*Directions for this task*: Using the data below, return the stretch from the line that contains "9　对他们说，耶和华以色列的神，就是你们差我在祂面前为你们恳求的，如此说，" through the line that contains "15　你们犹大余剩的人哪，现", both included, exactly as it stands and nothing beyond it.

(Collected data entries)
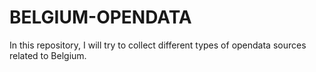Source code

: # BELGIUM-OPENDATA
In this repository, I will try to collect different types of opendata sources related to Belgium.


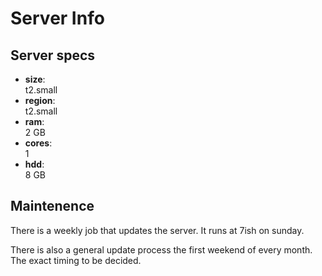 # Server Info

## Server specs

* **size**:  
  t2.small
* **region**:  
  t2.small
* **ram**:  
  2 GB
* **cores**:  
  1
* **hdd**:  
  8 GB

## Maintenence

There is a weekly job that updates the server. It runs at 7ish on sunday.

There is also a general update process the first weekend of every month. The exact timing to be decided.
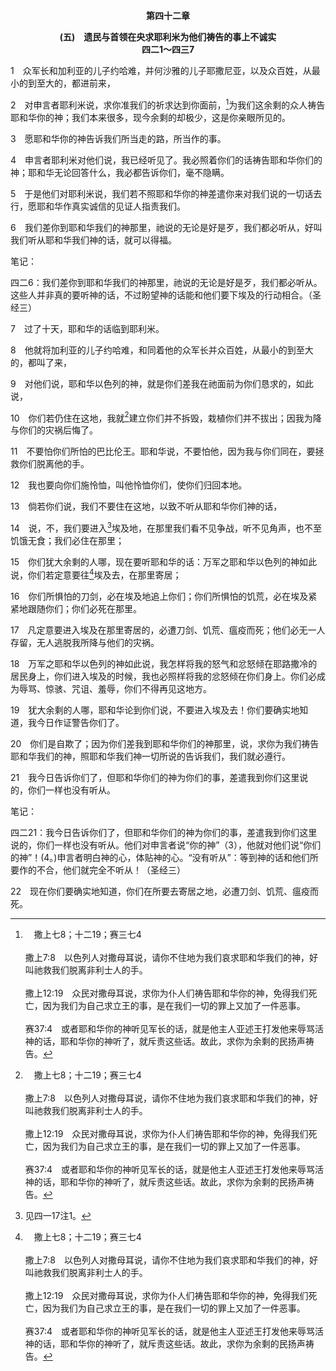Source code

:<p style="text-align:center;font-weight:bold;">第四十二章</p>

<p style="text-align:center;font-weight:bold;">(五)　遗民与首领在央求耶利米为他们祷告的事上不诚实<br>四二1～四三7</p>

1　众军长和加利亚的儿子约哈难，并何沙雅的儿子耶撒尼亚，以及众百姓，从最小的到至大的，都进前来，

2　对申言者耶利米说，求你准我们的祈求达到你面前，[^a]为我们这余剩的众人祷告耶和华你的神；我们本来很多，现今余剩的却极少，这是你亲眼所见的。

[^a]:　撒上七8；十二19；赛三七4<br><br>撒上7:8　以色列人对撒母耳说，请你不住地为我们哀求耶和华我们的神，好叫祂救我们脱离非利士人的手。<br><br>撒上12:19　众民对撒母耳说，求你为仆人们祷告耶和华你的神，免得我们死亡，因为我们为自己求立王的事，是在我们一切的罪上又加了一件恶事。<br><br>赛37:4　或者耶和华你的神听见军长的话，就是他主人亚述王打发他来辱骂活神的话，耶和华你的神听了，就斥责这些话。故此，求你为余剩的民扬声祷告。

3　愿耶和华你的神告诉我们所当走的路，所当作的事。

4　申言者耶利米对他们说，我已经听见了。我必照着你们的话祷告耶和华你们的神；耶和华无论回答什么，我必都告诉你们，毫不隐瞒。

5　于是他们对耶利米说，我们若不照耶和华你的神差遣你来对我们说的一切话去行，愿耶和华作真实诚信的见证人指责我们。

6　我们差你到耶和华我们的神那里，祂说的无论是好是歹，我们都必听从，好叫我们听从耶和华我们神的话，就可以得福。

<p id="biblebj">笔记：

<p id="biblebjzw">四二6：我们差你到耶和华我们的神那里，祂说的无论是好是歹，我们都必听从。这些人并非真的要听神的话，不过盼望神的话能和他们要下埃及的行动相合。（圣经三）

7　过了十天，耶和华的话临到耶利米。

8　他就将加利亚的儿子约哈难，和同着他的众军长并众百姓，从最小的到至大的，都叫了来，

9　对他们说，耶和华以色列的神，就是你们差我在祂面前为你们恳求的，如此说，

10　你们若仍住在这地，我就[^a]建立你们并不拆毁，栽植你们并不拔出；因我为降与你们的灾祸后悔了。

[^a]:　耶二四6；三一28；三三7<br><br>耶24:6　我要向他们定住眼目，使他们得好处，领他们归回这地，也要建立他们并不拆毁，栽植他们并不拔出。<br><br>耶31:28　我先前怎样留意将他们拔出、拆毁、毁坏、倾覆、苦害，也必照样留意将他们建立、栽植；这是耶和华说的。<br><br>耶33:7　我也要使犹大被掳的和以色列被掳的归回，并且建造他们，和起初一样。

11　不要怕你们所怕的巴比伦王。耶和华说，不要怕他，因为我与你们同在，要拯救你们脱离他的手。

12　我也要向你们施怜恤，叫他怜恤你们，使你们归回本地。

13　倘若你们说，我们不要住在这地，以致不听从耶和华你们神的话，

14　说，不，我们要进入[^1]埃及地，在那里我们看不见争战，听不见角声，也不至饥饿无食；我们必住在那里；

[^1]:见四一17注1。

15　你们犹大余剩的人哪，现在要听耶和华的话：万军之耶和华以色列的神如此说，你们若定意要往[^a]埃及去，在那里寄居；

[^a]:　申十七16；耶四四12～14<br><br>申17:16　只是王不可为自己多添马匹，也不可使百姓回埃及去，要为自己多添马匹，因耶和华曾对你们说，不可再回那条路去。<br><br>耶44:12　那定意进入埃及地在那里寄居的，就是余剩的犹大人，我必把他们除去；他们必尽都灭绝，必在埃及地仆倒，必因刀剑、饥荒灭绝；从最小的到至大的，都必遭刀剑、饥荒而死；他们必成为辱骂、惊骇、咒诅、羞辱。<br><br>耶44:13　我怎样用刀剑、饥荒、瘟疫惩罚耶路撒冷，也必照样惩罚那些住在埃及地的犹大人。<br><br>耶44:14　甚至那些进入埃及地在那里寄居的，就是余剩的犹大人，没有一人能逃脱、幸存，而能归回犹大地，就是他们渴想归回居住之地；除了一些逃脱的以外，他们都不能归回。

16　你们所惧怕的刀剑，必在埃及地追上你们；你们所惧怕的饥荒，必在埃及紧紧地跟随你们；你们必死在那里。

17　凡定意要进入埃及在那里寄居的，必遭刀剑、饥荒、瘟疫而死；他们必无一人存留，无人逃脱我所降与他们的灾祸。

18　万军之耶和华以色列的神如此说，我怎样将我的怒气和忿怒倾在耶路撒冷的居民身上，你们进入埃及的时候，我也必照样将我的忿怒倾在你们身上。你们必成为辱骂、惊骇、咒诅、羞辱，你们不得再见这地方。

19　犹大余剩的人哪，耶和华论到你们说，不要进入埃及去！你们要确实地知道，我今日作证警告你们了。

20　你们是自欺了；因为你们差我到耶和华你们的神那里，说，求你为我们祷告耶和华我们的神，照耶和华我们神一切所说的告诉我们，我们就必遵行。

21　我今日告诉你们了，但耶和华你们的神为你们的事，差遣我到你们这里说的，你们一样也没有听从。

<p id="biblebj">笔记：

<p id="biblebjzw">四二21：我今日告诉你们了，但耶和华你们的神为你们的事，差遣我到你们这里说的，你们一样也没有听从。他们对申言者说“你的神”（3），他就对他们说“你们的神”！(4。)申言者明白神的心，体贴神的心。“没有听从”：等到神的话和他们所要作的不合，他们就完全不听从！（圣经三）

22　现在你们要确实地知道，你们在所要去寄居之地，必遭刀剑、饥荒、瘟疫而死。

*Written reply*:
9　对他们说，耶和华以色列的神，就是你们差我在祂面前为你们恳求的，如此说，

10　你们若仍住在这地，我就[^a]建立你们并不拆毁，栽植你们并不拔出；因我为降与你们的灾祸后悔了。

[^a]:　耶二四6；三一28；三三7<br><br>耶24:6　我要向他们定住眼目，使他们得好处，领他们归回这地，也要建立他们并不拆毁，栽植他们并不拔出。<br><br>耶31:28　我先前怎样留意将他们拔出、拆毁、毁坏、倾覆、苦害，也必照样留意将他们建立、栽植；这是耶和华说的。<br><br>耶33:7　我也要使犹大被掳的和以色列被掳的归回，并且建造他们，和起初一样。

11　不要怕你们所怕的巴比伦王。耶和华说，不要怕他，因为我与你们同在，要拯救你们脱离他的手。

12　我也要向你们施怜恤，叫他怜恤你们，使你们归回本地。

13　倘若你们说，我们不要住在这地，以致不听从耶和华你们神的话，

14　说，不，我们要进入[^1]埃及地，在那里我们看不见争战，听不见角声，也不至饥饿无食；我们必住在那里；

[^1]:见四一17注1。

15　你们犹大余剩的人哪，现在要听耶和华的话：万军之耶和华以色列的神如此说，你们若定意要往[^a]埃及去，在那里寄居；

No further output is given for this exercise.